# Prove that the sequence n^2+4 is not an A.P.

crmhaske | Certified Educator

The simple answer is it is not an A.P. because A.P.'s do not contain powers; however, to prove it:

a1 = 1 + 4 = 5
a2 = 4 + 4 = 8
a3 = 9 + 4 = 13
a4 = 16 + 4 = 20

a2 - a1 = 3
a3 - a2 = 5
a4 - a3 = 7

As the differences between terms are not equal, this is not an arithmetic series.

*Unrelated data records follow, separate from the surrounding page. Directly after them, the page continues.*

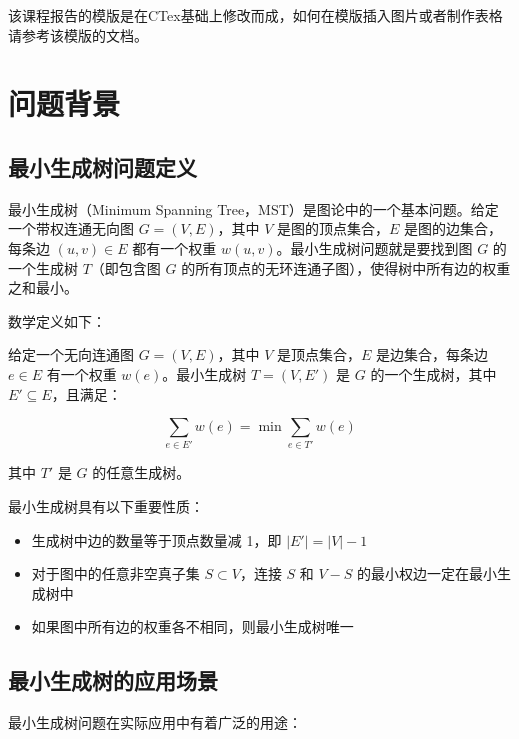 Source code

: \documentclass[a4paper,12pt]{ctexart}
\begin{document}
该课程报告的模版是在CTex\cite{ctex}基础上修改而成，如何在模版插入图片或者制作表格请参考该模版的文档。

\section{问题背景}
\subsection{最小生成树问题定义}
最小生成树（Minimum Spanning Tree，MST）是图论中的一个基本问题。给定一个带权连通无向图 $G=(V,E)$，其中 $V$ 是图的顶点集合，$E$ 是图的边集合，每条边 $(u,v)\in E$ 都有一个权重 $w(u,v)$。最小生成树问题就是要找到图 $G$ 的一个生成树 $T$（即包含图 $G$ 的所有顶点的无环连通子图），使得树中所有边的权重之和最小。

数学定义如下：

给定一个无向连通图 $G=(V,E)$，其中 $V$ 是顶点集合，$E$ 是边集合，每条边 $e \in E$ 有一个权重 $w(e)$。最小生成树 $T=(V, E')$ 是 $G$ 的一个生成树，其中 $E' \subseteq E$，且满足：

$$\sum_{e \in E'} w(e) = \min \sum_{e \in T'} w(e)$$

其中 $T'$ 是 $G$ 的任意生成树。

最小生成树具有以下重要性质：
\begin{itemize}
    \item 生成树中边的数量等于顶点数量减 1，即 $|E'| = |V| - 1$
    \item 对于图中的任意非空真子集 $S \subset V$，连接 $S$ 和 $V-S$ 的最小权边一定在最小生成树中
    \item 如果图中所有边的权重各不相同，则最小生成树唯一
\end{itemize}

\subsection{最小生成树的应用场景}
最小生成树问题在实际应用中有着广泛的用途：
\end{document}
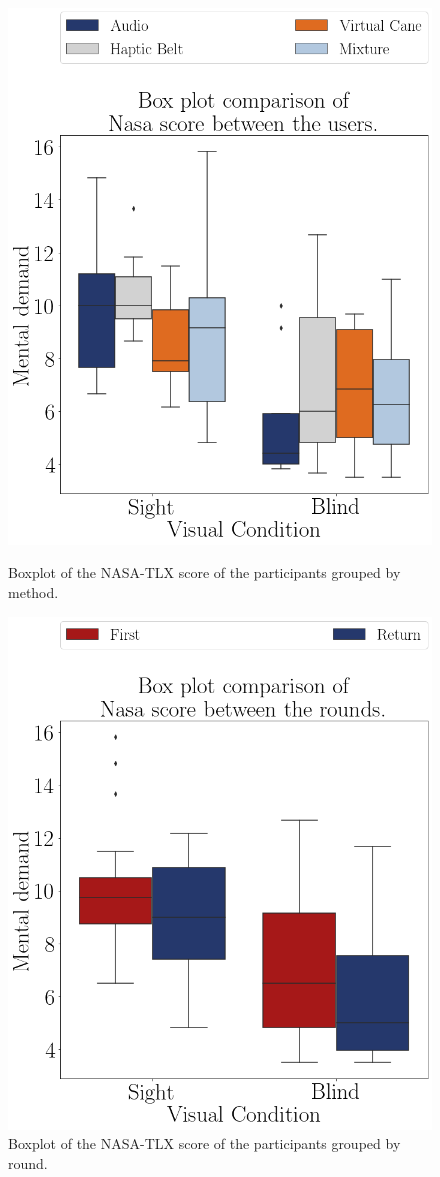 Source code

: \begin{figure}[!htb]
    \centering
    \begin{minipage}{0.45\textwidth}
        \centering
        \includegraphics[width = 0.8\linewidth]{Resultados/Nasa/Figuras/png/boxplot_noBase_nasa_4_scene.png}
        \caption{Boxplot of the NASA-TLX score of the participants grouped by method.}
        \label{fig:boxplot_noBase_nasa_4_scene}
    \end{minipage}
    \begin{minipage}{0.45\textwidth}
        \centering
        \includegraphics[width = 0.8\linewidth]{Resultados/Nasa/Figuras/png/boxplot_noBase_nasa_4_rounds.png}
        \caption{Boxplot of the NASA-TLX score of the participants grouped by round.}
        \label{fig:boxplot_noBase_nasa_4_rounds}
    \end{minipage}
\end{figure}

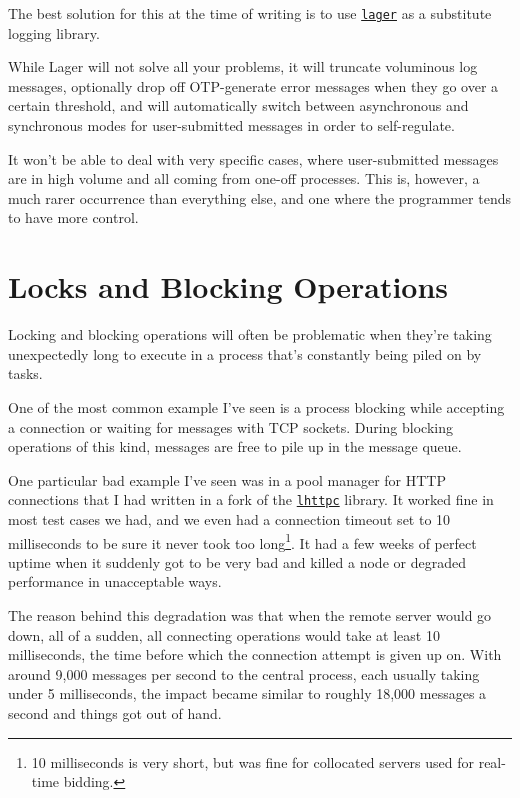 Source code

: \documentclass[11pt, oneside]{book}   	%
\newcommand{\module}[1]{\Verb`#1`}
\begin{document}
The best solution for this at the time of writing is to use \href{https://github.com/basho/lager}{\module{lager}} as a substitute logging library.

While Lager will not solve all your problems, it will truncate voluminous log messages, optionally drop off OTP-generate error messages when they go over a certain threshold, and will automatically switch between asynchronous and synchronous modes for user-submitted messages in order to self-regulate.

It won't be able to deal with very specific cases, where user-submitted messages are in high volume and all coming from one-off processes. This is, however, a much rarer occurrence than everything else, and one where the programmer tends to have more control.


\section{Locks and Blocking Operations}

Locking and blocking operations will often be problematic when they're taking unexpectedly long to execute in a process that's constantly being piled on by tasks.

One of the most common example I've seen is a process blocking while accepting a connection or waiting for messages with TCP sockets. During blocking operations of this kind, messages are free to pile up in the message queue.

One particular bad example I've seen was in a pool manager for HTTP connections that I had written in a fork of the \href{https://github.com/ferd/lhttpc}{\module{lhttpc}} library. It worked fine in most test cases we had, and we even had a connection timeout set to 10 milliseconds to be sure it never took too long\footnote{10 milliseconds is very short, but was fine for collocated servers used for real-time bidding.}. It had a few weeks of perfect uptime when it suddenly got to be very bad and killed a node or degraded performance in unacceptable ways.

The reason behind this degradation was that when the remote server would go down, all of a sudden, all connecting operations would take at least 10 milliseconds, the time before which the connection attempt is given up on. With around 9,000 messages per second to the central process, each usually taking under 5 milliseconds, the impact became similar to roughly 18,000 messages a second and things got out of hand.
\end{document}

hala718 | Certified Educator

n^2 + 4

Let us substitute:

a1= 1 + 4 = 5

a2= 2^2 + 4 = 8

A3= 3^2 + 4 = 13

a4 = 4^2 + 4 = 20

If the terms are part of an arthimatical progression:

==> a2-a1 = a3-a2 = a4-a3

==> 8-5 = 13-8 = 20 - 13

==> 3  = 5 = 7

Then it is NOT an A.P

giorgiana1976 | Student

To demonstrate that the given sequence is not an a.p., we'll have to calculate the differences between 2 consecutive terms of the sequence and to prove that the differences obtained are not equal.

Let's put an = n^2+4

Now, we'll calculate the first 4 terms of the sequence:

a1 = 1^2 + 4

a1 = 5

a2 = 2^2 + 4

a2 = 8

a3 = 3^2 + 4

a3 = 13

a4 = 4^2 + 4

a4 = 20

Now, we'll verify if the values of the differences a2 - a1,  a3 - a2 and a4 - a3, are equal.

a2 - a1 = 8-5 = 3

a3 - a2 = 13 - 8 = 5

a4 - a3 = 20 - 13 = 7

As we can see, the values obtained are not equal, so the given sequence is not an a.p.

neela | Student

The nth term  of the sequence Tn = n^2+4.

Tr+1  = (r+1)^2+4

Tr = r^2

Therefore Tr+1 - Tr = (r+1)^2+4-r^2-4 = 2r^2+2r+1-r^2 = 2r+1.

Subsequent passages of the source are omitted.